The most expensive API call is the one you make twice.
In production AI applications, a surprising percentage of requests are near-duplicates. A user asks the same question in slightly different words. A code assistant gets called on the same function twice in an afternoon. A summarization pipeline reprocesses documents that have barely changed.
Semantic caching addresses this by matching new requests against previous ones based on meaning, not exact text.
How it works
When a request comes in, we generate an embedding. This is a vector representation of the prompt's meaning, produced by a small local embedding model. We then perform a nearest-neighbor search against our cache index.
If the similarity score exceeds the threshold (0.92 by default), we return the cached response immediately.

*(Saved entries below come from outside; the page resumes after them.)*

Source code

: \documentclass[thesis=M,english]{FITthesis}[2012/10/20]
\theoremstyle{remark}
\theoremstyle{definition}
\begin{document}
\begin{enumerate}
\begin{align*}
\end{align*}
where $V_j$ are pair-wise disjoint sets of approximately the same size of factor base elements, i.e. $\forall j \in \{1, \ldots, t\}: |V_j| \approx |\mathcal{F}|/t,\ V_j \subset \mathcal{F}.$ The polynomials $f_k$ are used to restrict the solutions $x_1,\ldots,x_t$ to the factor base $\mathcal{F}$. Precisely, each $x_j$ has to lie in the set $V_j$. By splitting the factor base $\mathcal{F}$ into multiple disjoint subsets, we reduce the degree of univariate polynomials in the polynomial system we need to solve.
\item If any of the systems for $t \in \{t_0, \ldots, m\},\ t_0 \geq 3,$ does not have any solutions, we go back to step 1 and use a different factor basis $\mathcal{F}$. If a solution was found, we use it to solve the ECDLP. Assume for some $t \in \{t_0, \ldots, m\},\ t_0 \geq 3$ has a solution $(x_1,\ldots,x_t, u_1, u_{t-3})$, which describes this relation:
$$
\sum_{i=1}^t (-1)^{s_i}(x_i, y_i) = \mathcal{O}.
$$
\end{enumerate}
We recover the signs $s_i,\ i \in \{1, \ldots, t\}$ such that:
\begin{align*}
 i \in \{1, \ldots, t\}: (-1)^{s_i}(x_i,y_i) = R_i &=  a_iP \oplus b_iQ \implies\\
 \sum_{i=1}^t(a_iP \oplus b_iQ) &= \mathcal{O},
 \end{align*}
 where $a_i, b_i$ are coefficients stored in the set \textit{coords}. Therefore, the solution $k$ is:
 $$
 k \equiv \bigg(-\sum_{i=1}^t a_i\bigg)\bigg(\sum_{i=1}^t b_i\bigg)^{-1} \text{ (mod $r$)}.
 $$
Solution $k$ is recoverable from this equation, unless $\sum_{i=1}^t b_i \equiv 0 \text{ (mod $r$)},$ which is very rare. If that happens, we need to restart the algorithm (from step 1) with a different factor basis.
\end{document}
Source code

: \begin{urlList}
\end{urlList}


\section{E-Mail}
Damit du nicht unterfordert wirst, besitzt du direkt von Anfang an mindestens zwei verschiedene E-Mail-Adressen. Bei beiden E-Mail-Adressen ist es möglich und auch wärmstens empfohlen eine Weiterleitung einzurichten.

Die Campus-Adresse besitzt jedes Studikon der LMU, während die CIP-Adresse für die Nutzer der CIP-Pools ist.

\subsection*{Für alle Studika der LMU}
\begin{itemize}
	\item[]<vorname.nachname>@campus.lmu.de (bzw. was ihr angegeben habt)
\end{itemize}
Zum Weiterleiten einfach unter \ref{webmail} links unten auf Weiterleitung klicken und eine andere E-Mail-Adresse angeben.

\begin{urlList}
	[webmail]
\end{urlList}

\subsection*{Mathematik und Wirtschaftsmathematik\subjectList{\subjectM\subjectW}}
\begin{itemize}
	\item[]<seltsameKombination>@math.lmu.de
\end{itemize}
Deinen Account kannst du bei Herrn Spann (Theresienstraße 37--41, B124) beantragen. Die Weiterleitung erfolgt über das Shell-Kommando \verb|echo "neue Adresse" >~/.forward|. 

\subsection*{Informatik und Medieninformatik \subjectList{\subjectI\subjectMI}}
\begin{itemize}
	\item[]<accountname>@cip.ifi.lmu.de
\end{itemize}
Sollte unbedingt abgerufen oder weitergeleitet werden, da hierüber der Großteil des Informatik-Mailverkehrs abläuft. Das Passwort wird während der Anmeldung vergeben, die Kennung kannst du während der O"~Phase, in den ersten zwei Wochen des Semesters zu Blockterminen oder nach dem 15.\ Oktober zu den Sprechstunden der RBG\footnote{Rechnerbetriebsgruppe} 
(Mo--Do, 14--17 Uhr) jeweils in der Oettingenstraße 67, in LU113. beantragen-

The API never gets called.
If the score falls below the threshold, we compress and forward the request as usual, then store the result in the cache with its embedding for future lookups.
Choosing the threshold
The threshold is the single most important parameter. Set it too high and you will miss valid cache hits. Set it too low and you will return incorrect responses for semantically different queries.
In our testing, 0.92 strikes the right balance for code-related prompts. For conversational or open-ended prompts, we recommend 0.95. The threshold is configurable per request type in your .woozcode.json.
What to expect
In a typical development session with a lot of iteration on the same codebase, semantic cache hit rates run between 15% and 35%. That range sounds modest, but each hit eliminates an API call entirely, including its latency.
The cache is stored locally as a flat binary index. It persists across sessions and can be cleared with wooz cache clear. You can also inspect cache statistics with wooz cache stats.
Limitations
Semantic caching is not suitable for prompts that depend on real-time data, user-specific state, or random variation. For these, disable caching on a per-call basis using the skipCache: true option.